I defined a function that only keeps the tokens which are not in the custom_stopwords list

In [None]:
high_freq_tokens = (exact_counts.filter(col("count") > threshold).select("token")
      .rdd.flatMap(lambda x: x)
      .collect()
)

In [None]:
high_freq_tokens

In [None]:
def remove_custom_stopwords(tokens):
    return [t for t in tokens if t not in high_freq_tokens] 

remove_udf = udf(remove_custom_stopwords, ArrayType(StringType()))

tokenized_sample_2 = tokenized_rw_nsw_nn_sample.withColumn(
    "tokens_clean",
    remove_udf(col("tokens/nostopwords/nonumbers"))
)

Filter out the tokens that are in the stopwords list.

In [None]:
from pyspark.sql.functions import size
df_safe = tokenized_sample_2.filter(col("review/text").isNotNull())

empty_tokens_count = df_safe.filter(
    (size(col("tokens_clean")) == 0) |
    (col("tokens_clean").isNull())
).count()

print(f"Number of records with empty tokens_clean: {empty_tokens_count}")
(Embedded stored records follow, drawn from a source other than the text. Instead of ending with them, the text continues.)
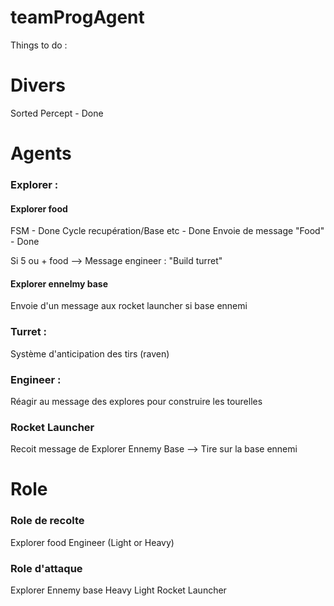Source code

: # teamProgAgent

Things to do :

# Divers

Sorted Percept - Done

# Agents

### Explorer :

#### Explorer food
FSM - Done
Cycle recupération/Base etc - Done
Envoie de message "Food" - Done

Si 5 ou + food --> Message engineer : "Build turret"

#### Explorer ennelmy base
Envoie d'un message aux rocket launcher si base ennemi


### Turret :

Système d'anticipation des tirs (raven)


### Engineer :

Réagir au message des explores pour construire les tourelles


### Rocket Launcher

Recoit message de Explorer Ennemy Base --> Tire sur la base ennemi




# Role

### Role de recolte

Explorer food
Engineer
(Light or Heavy)

### Role d'attaque

Explorer Ennemy base
Heavy
Light
Rocket Launcher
Sparks does not work well with empty lists, so we need to filter out the rows with empty lists. We can do this by using the size() and isNull() function to check if the list is empty or null

In [None]:
cv = CountVectorizer(
    inputCol="tokens_clean",
    outputCol="features",
    vocabSize=5000,
    minDF=10
)

model2 = cv.fit(df_safe)
vocab2 = model2.vocabulary


In [None]:
top30 = model2.vocabulary[:30]
print("Top 30 tokens (approx. by frequency):")
for i, token in enumerate(top30, start=1):
    print(f"{i:2d}. {token}")

We verified that the top words are now different, since the previous one got correctly filtered out

## Local Sensitive Hashing

Since the project must be scalable, we can't compute the Jaccard similarity on the whole dataset. Instead, we can use Local Sensitive Hashing (LSH) to compute the Jaccard similarity in a distributed way. LSH is a method that hashes similar input items into the same "buckets" with high probability. It is used to find similar items in large datasets efficiently.
You can find more informations about it in the book "Mining of Massive Datasets" by Anand Rajaraman and Jeffrey, free to download at http://infolab.stanford.edu/~ullman/mmds/book.pdf (Section 3.3.4 and  3.4.1).


In [None]:
sim_threshold = 0.6 # You can change it at your will

In [None]:
df_safe.show(10)

In [None]:
# Filter out rows where tokens_clean is null or empty
df_nonempty = df_safe.filter((df_safe.tokens_clean.isNotNull()) & (size(df_safe.tokens_clean) > 0))

In [None]:
from pyspark.ml.feature import HashingTF

hashingTF = HashingTF(inputCol="tokens_clean", outputCol="features", numFeatures= 8192) 
df_featurized = hashingTF.transform(df_nonempty) 

Here https://spark.apache.org/docs/latest/api/python/reference/api/pyspark.ml.feature.HashingTF.html it suggested to use 2^n as numFeatures, where n is the number of bits. I used 8192, since is the first power of 2 which is greater than 5000, the size of the vocabulary. This is important, since we want to avoid collisions in the hashing process.

In [None]:
df_featurized.show(10)

In [None]:
from pyspark.ml.feature import MinHashLSH

mh = MinHashLSH(inputCol="features", outputCol="hashes", numHashTables=10) # You can change the number of hash tables at your will
model = mh.fit(df_featurized)

The column "hashes" contains the hashed values of the features. The numHashTables parameter is the number of hash tables to use. The more hash tables we use, the more accurate the results will be, but it will also take more time to compute. I used 2 hash tables, since it is a good trade-off between accuracy and performance.

In [None]:
similar_pairs = model.approxSimilarityJoin(
    df_featurized, df_featurized, threshold=sim_threshold, distCol="JaccardDistance"
).filter("datasetA.Id < datasetB.Id")  # to avoid duplicate/reverse pairs

similar_pairs = similar_pairs.orderBy("JaccardDistance", ascending=False)

In [None]:
similar_pairs.select(
    "datasetA.Title", "datasetB.Title", "datasetA.Id", "datasetB.Id", "datasetA.review/text", "datasetB.review/text", "JaccardDistance"
).show(2, truncate=False)

In [None]:
first_pair = similar_pairs.first()

In [None]:
# Accessing the review text of the first similar pair
review_a = first_pair['datasetA']['review/text']
review_b = first_pair['datasetB']['review/text']

# Printing the reviews
print("Review 1 (datasetA):")
print(review_a)
print("\nReview 2 (datasetB):")
print(review_b)

It looks like it works, since the two review share the words "very happy with purchase"

In [None]:
# Print the text/review of the first similar pair   
similar_pairs.select("datasetA.review/text", "datasetB.review/text").show(2, truncate=False)